**Required action**
The answer must be every line below that contains the string "experiences".

***** Data provided *****

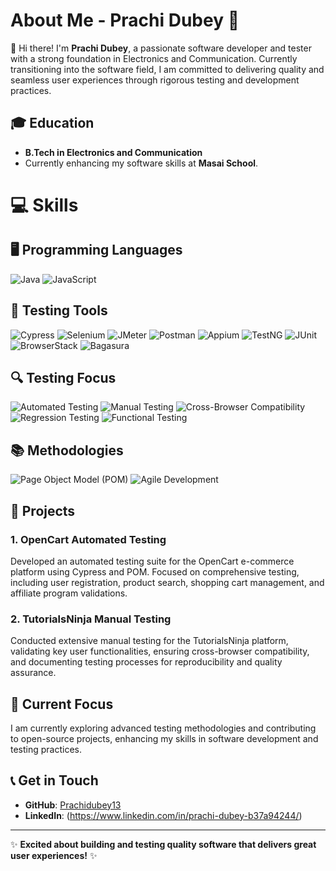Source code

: # About Me - Prachi Dubey 🌟

👋 Hi there! I'm **Prachi Dubey**, a passionate software developer and tester with a strong foundation in Electronics and Communication. Currently transitioning into the software field, I am committed to delivering quality and seamless user experiences through rigorous testing and development practices.

## 🎓 Education
- **B.Tech in Electronics and Communication**
- Currently enhancing my software skills at **Masai School**.

# 💻 **Skills**

## 🖥️ Programming Languages
![Java](https://img.shields.io/badge/Java-%23007396.svg?style=for-the-badge&logo=java&logoColor=white)
![JavaScript](https://img.shields.io/badge/JavaScript-%23F7DF1E.svg?style=for-the-badge&logo=javascript&logoColor=black)

## 🧪 Testing Tools
![Cypress](https://img.shields.io/badge/Cypress-%23E5E5E5.svg?style=for-the-badge&logo=cypress&logoColor=058a5e)
![Selenium](https://img.shields.io/badge/Selenium-%2343B02A.svg?style=for-the-badge&logo=selenium&logoColor=white)
![JMeter](https://img.shields.io/badge/JMeter-%23D22128.svg?style=for-the-badge&logo=apachejmeter&logoColor=white)
![Postman](https://img.shields.io/badge/Postman-%23FF6C37.svg?style=for-the-badge&logo=postman&logoColor=white)
![Appium](https://img.shields.io/badge/Appium-%2300B4AB.svg?style=for-the-badge&logo=appium&logoColor=white)
![TestNG](https://img.shields.io/badge/TestNG-%23873695.svg?style=for-the-badge&logo=testng&logoColor=white)
![JUnit](https://img.shields.io/badge/JUnit-%23A42E2B.svg?style=for-the-badge&logo=junit5&logoColor=white)
![BrowserStack](https://img.shields.io/badge/BrowserStack-%23FF6A00.svg?style=for-the-badge&logo=browserstack&logoColor=white)
![Bagasura](https://img.shields.io/badge/Bagasura-%231F2937.svg?style=for-the-badge&logoColor=white)

## 🔍 Testing Focus
![Automated Testing](https://img.shields.io/badge/Automated_Testing-%230081CB.svg?style=for-the-badge&logo=testing-library&logoColor=white)
![Manual Testing](https://img.shields.io/badge/Manual_Testing-%237D4CDB.svg?style=for-the-badge)
![Cross-Browser Compatibility](https://img.shields.io/badge/Cross_Browser_Compatibility-%23FF5722.svg?style=for-the-badge&logo=google-chrome&logoColor=white)
![Regression Testing](https://img.shields.io/badge/Regression_Testing-%233CAB5B.svg?style=for-the-badge&logo=checkmarx&logoColor=white)
![Functional Testing](https://img.shields.io/badge/Functional_Testing-%230089B5.svg?style=for-the-badge&logo=graphql&logoColor=white)

## 📚 Methodologies
![Page Object Model (POM)](https://img.shields.io/badge/Page_Object_Model-%23007ACC.svg?style=for-the-badge&logo=github-actions&logoColor=white)
![Agile Development](https://img.shields.io/badge/Agile_Development-%23048A81.svg?style=for-the-badge&logo=scrum&logoColor=white)


## 🚀 Projects
### 1. OpenCart Automated Testing
Developed an automated testing suite for the OpenCart e-commerce platform using Cypress and POM. Focused on comprehensive testing, including user registration, product search, shopping cart management, and affiliate program validations.

### 2. TutorialsNinja Manual Testing
Conducted extensive manual testing for the TutorialsNinja platform, validating key user functionalities, ensuring cross-browser compatibility, and documenting testing processes for reproducibility and quality assurance.

## 🌱 Current Focus
I am currently exploring advanced testing methodologies and contributing to open-source projects, enhancing my skills in software development and testing practices.

## 📞 Get in Touch
- **GitHub**: [Prachidubey13](https://github.com/Prachidubey13)
- **LinkedIn**: (https://www.linkedin.com/in/prachi-dubey-b37a94244/)

---

✨ **Excited about building and testing quality software that delivers great user experiences!** ✨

*****

**Task solution**
👋 Hi there! I'm **Prachi Dubey**, a passionate software developer and tester with a strong foundation in Electronics and Communication. Currently transitioning into the software field, I am committed to delivering quality and seamless user experiences through rigorous testing and development practices.
✨ **Excited about building and testing quality software that delivers great user experiences!** ✨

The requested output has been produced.